Stored data:
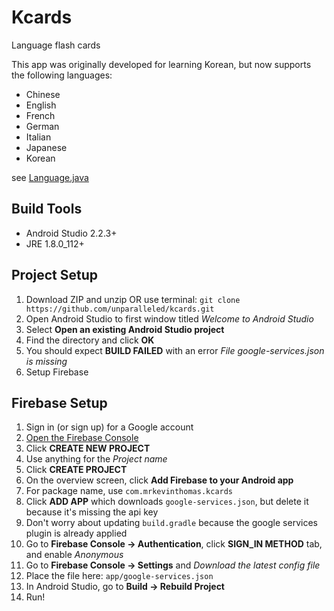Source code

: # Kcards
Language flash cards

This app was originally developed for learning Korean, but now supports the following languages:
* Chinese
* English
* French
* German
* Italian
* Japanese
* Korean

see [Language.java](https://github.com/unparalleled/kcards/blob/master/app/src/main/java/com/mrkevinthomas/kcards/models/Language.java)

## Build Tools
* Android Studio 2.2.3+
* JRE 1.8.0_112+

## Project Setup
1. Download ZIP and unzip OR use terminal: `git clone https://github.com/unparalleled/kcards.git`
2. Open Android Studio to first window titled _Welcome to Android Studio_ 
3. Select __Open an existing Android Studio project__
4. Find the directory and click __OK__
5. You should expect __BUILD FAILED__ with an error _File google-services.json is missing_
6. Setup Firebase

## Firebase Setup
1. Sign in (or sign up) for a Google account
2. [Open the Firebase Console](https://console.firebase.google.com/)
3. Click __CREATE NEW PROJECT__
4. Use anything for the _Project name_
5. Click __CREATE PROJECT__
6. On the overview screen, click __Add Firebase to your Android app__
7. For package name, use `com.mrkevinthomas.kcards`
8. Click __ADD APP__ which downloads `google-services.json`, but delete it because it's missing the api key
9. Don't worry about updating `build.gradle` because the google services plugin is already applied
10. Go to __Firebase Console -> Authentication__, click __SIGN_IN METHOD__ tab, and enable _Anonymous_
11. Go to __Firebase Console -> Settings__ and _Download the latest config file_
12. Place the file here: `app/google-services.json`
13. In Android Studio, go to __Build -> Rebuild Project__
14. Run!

==

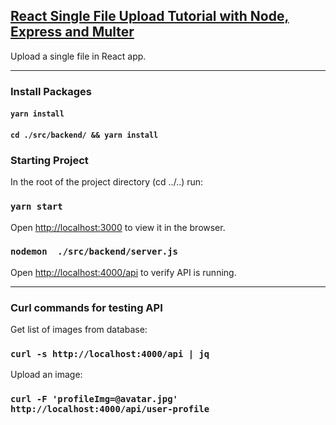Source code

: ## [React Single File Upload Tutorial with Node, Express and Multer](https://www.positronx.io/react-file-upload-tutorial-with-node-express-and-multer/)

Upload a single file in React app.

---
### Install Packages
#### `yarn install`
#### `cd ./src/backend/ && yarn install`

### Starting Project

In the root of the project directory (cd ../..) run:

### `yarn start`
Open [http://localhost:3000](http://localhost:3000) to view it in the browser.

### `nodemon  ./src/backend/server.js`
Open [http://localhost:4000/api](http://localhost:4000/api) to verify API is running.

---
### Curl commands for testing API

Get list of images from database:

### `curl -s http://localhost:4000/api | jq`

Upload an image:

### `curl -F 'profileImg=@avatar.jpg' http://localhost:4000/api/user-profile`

...

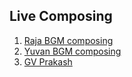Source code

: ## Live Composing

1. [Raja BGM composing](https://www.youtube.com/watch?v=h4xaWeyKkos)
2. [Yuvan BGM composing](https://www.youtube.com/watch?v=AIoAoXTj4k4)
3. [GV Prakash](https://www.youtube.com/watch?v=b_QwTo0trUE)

TASK DESCRIPTION = Please show the lines in the entries above that hold the string "services".

EXERCISE RESULT =
5. You should expect __BUILD FAILED__ with an error _File google-services.json is missing_
8. Click __ADD APP__ which downloads `google-services.json`, but delete it because it's missing the api key
9. Don't worry about updating `build.gradle` because the google services plugin is already applied
12. Place the file here: `app/google-services.json`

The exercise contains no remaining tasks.